[Dataset items]
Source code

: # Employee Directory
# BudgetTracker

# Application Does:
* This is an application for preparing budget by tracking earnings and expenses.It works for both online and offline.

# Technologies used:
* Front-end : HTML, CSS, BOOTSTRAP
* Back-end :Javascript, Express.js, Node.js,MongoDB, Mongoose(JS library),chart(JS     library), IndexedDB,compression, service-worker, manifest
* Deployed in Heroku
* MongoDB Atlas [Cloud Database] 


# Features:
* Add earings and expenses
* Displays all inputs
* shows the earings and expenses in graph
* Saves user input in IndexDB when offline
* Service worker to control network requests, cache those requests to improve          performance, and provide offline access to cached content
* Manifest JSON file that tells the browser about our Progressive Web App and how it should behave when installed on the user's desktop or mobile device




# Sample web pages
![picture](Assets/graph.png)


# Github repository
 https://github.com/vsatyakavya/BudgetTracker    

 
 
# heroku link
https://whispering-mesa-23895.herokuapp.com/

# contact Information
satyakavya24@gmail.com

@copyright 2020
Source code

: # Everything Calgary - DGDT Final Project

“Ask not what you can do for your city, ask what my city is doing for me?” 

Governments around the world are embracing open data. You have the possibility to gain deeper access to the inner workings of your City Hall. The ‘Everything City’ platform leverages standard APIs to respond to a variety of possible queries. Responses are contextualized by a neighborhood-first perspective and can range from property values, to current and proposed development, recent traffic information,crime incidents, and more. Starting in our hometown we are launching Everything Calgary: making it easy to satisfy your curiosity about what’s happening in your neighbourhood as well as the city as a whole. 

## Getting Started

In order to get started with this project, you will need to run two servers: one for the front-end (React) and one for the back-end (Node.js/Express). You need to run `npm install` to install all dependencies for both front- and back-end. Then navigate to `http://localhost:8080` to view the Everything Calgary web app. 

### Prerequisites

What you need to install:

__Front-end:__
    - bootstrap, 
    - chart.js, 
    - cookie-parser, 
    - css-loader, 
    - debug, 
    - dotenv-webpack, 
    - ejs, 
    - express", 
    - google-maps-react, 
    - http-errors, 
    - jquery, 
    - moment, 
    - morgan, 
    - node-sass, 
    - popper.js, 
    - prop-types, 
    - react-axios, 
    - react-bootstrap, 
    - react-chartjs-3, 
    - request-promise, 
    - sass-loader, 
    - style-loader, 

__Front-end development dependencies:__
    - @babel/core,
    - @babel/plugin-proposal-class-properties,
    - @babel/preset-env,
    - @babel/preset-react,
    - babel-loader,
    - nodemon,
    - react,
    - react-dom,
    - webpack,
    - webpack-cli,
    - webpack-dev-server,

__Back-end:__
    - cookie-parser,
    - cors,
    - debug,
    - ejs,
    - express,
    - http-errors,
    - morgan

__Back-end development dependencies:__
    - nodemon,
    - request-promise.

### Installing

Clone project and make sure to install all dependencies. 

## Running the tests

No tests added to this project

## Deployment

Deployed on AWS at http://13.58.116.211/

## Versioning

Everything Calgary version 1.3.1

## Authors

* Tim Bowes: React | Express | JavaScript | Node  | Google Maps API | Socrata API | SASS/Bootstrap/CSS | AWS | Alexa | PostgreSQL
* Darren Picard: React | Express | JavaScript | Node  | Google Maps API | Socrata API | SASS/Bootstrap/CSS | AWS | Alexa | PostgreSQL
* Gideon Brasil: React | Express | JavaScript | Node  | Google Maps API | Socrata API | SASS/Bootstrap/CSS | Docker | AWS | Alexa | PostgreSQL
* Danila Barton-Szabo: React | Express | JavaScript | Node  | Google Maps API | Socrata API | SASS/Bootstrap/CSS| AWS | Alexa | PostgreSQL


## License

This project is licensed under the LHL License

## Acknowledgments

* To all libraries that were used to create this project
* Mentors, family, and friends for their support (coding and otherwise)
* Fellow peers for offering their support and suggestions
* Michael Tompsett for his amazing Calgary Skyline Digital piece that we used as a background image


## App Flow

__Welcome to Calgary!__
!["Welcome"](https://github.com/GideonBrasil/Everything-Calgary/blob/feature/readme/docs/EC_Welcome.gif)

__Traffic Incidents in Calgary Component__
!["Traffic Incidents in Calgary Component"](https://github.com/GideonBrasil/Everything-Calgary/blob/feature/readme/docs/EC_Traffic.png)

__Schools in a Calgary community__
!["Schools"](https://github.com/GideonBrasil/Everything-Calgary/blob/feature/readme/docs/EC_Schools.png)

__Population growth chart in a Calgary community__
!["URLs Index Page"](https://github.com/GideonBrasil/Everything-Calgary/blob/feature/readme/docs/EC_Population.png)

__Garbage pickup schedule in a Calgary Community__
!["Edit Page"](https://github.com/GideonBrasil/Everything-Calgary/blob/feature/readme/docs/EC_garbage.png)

#### Exercise requirements:
All lines in the records above with "that" need to be found and copied.

#### Task output:
* Manifest JSON file that tells the browser about our Progressive Web App and how it should behave when installed on the user's desktop or mobile device
* To all libraries that were used to create this project
* Michael Tompsett for his amazing Calgary Skyline Digital piece that we used as a background image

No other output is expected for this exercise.